▶ [Exercise requirements] Each line below should be repeated exactly, but no picture should be carried over.

Collected data:
* * * * *

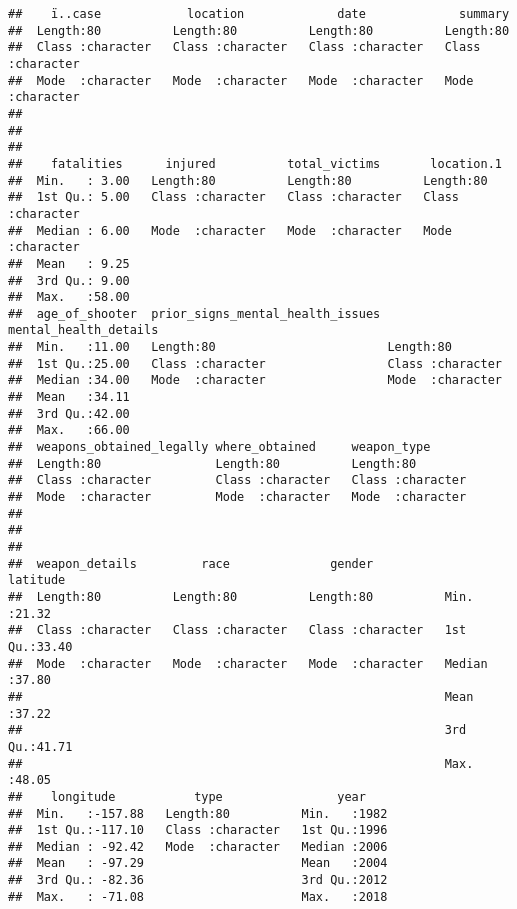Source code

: \documentclass[
]{article}
\begin{document}
\begin{verbatim}
##    ï..case            location             date             summary         
##  Length:80          Length:80          Length:80          Length:80         
##  Class :character   Class :character   Class :character   Class :character  
##  Mode  :character   Mode  :character   Mode  :character   Mode  :character  
##                                                                             
##                                                                             
##                                                                             
##    fatalities      injured          total_victims       location.1       
##  Min.   : 3.00   Length:80          Length:80          Length:80         
##  1st Qu.: 5.00   Class :character   Class :character   Class :character  
##  Median : 6.00   Mode  :character   Mode  :character   Mode  :character  
##  Mean   : 9.25                                                           
##  3rd Qu.: 9.00                                                           
##  Max.   :58.00                                                           
##  age_of_shooter  prior_signs_mental_health_issues mental_health_details
##  Min.   :11.00   Length:80                        Length:80            
##  1st Qu.:25.00   Class :character                 Class :character     
##  Median :34.00   Mode  :character                 Mode  :character     
##  Mean   :34.11                                                         
##  3rd Qu.:42.00                                                         
##  Max.   :66.00                                                         
##  weapons_obtained_legally where_obtained     weapon_type       
##  Length:80                Length:80          Length:80         
##  Class :character         Class :character   Class :character  
##  Mode  :character         Mode  :character   Mode  :character  
##                                                                
##                                                                
##                                                                
##  weapon_details         race              gender             latitude    
##  Length:80          Length:80          Length:80          Min.   :21.32  
##  Class :character   Class :character   Class :character   1st Qu.:33.40  
##  Mode  :character   Mode  :character   Mode  :character   Median :37.80  
##                                                           Mean   :37.22  
##                                                           3rd Qu.:41.71  
##                                                           Max.   :48.05  
##    longitude           type                year     
##  Min.   :-157.88   Length:80          Min.   :1982  
##  1st Qu.:-117.10   Class :character   1st Qu.:1996  
##  Median : -92.42   Mode  :character   Median :2006  
##  Mean   : -97.29                      Mean   :2004  
##  3rd Qu.: -82.36                      3rd Qu.:2012  
##  Max.   : -71.08                      Max.   :2018
\end{verbatim}
\end{document}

* * * * *

▶ [Response to this task]
Source code

: \documentclass[
]{article}
\begin{document}
\begin{verbatim}
##    ï..case            location             date             summary         
##  Length:80          Length:80          Length:80          Length:80         
##  Class :character   Class :character   Class :character   Class :character  
##  Mode  :character   Mode  :character   Mode  :character   Mode  :character  
##                                                                             
##                                                                             
##                                                                             
##    fatalities      injured          total_victims       location.1       
##  Min.   : 3.00   Length:80          Length:80          Length:80         
##  1st Qu.: 5.00   Class :character   Class :character   Class :character  
##  Median : 6.00   Mode  :character   Mode  :character   Mode  :character  
##  Mean   : 9.25                                                           
##  3rd Qu.: 9.00                                                           
##  Max.   :58.00                                                           
##  age_of_shooter  prior_signs_mental_health_issues mental_health_details
##  Min.   :11.00   Length:80                        Length:80            
##  1st Qu.:25.00   Class :character                 Class :character     
##  Median :34.00   Mode  :character                 Mode  :character     
##  Mean   :34.11                                                         
##  3rd Qu.:42.00                                                         
##  Max.   :66.00                                                         
##  weapons_obtained_legally where_obtained     weapon_type       
##  Length:80                Length:80          Length:80         
##  Class :character         Class :character   Class :character  
##  Mode  :character         Mode  :character   Mode  :character  
##                                                                
##                                                                
##                                                                
##  weapon_details         race              gender             latitude    
##  Length:80          Length:80          Length:80          Min.   :21.32  
##  Class :character   Class :character   Class :character   1st Qu.:33.40  
##  Mode  :character   Mode  :character   Mode  :character   Median :37.80  
##                                                           Mean   :37.22  
##                                                           3rd Qu.:41.71  
##                                                           Max.   :48.05  
##    longitude           type                year     
##  Min.   :-157.88   Length:80          Min.   :1982  
##  1st Qu.:-117.10   Class :character   1st Qu.:1996  
##  Median : -92.42   Mode  :character   Median :2006  
##  Mean   : -97.29                      Mean   :2004  
##  3rd Qu.: -82.36                      3rd Qu.:2012  
##  Max.   : -71.08                      Max.   :2018
\end{verbatim}
\end{document}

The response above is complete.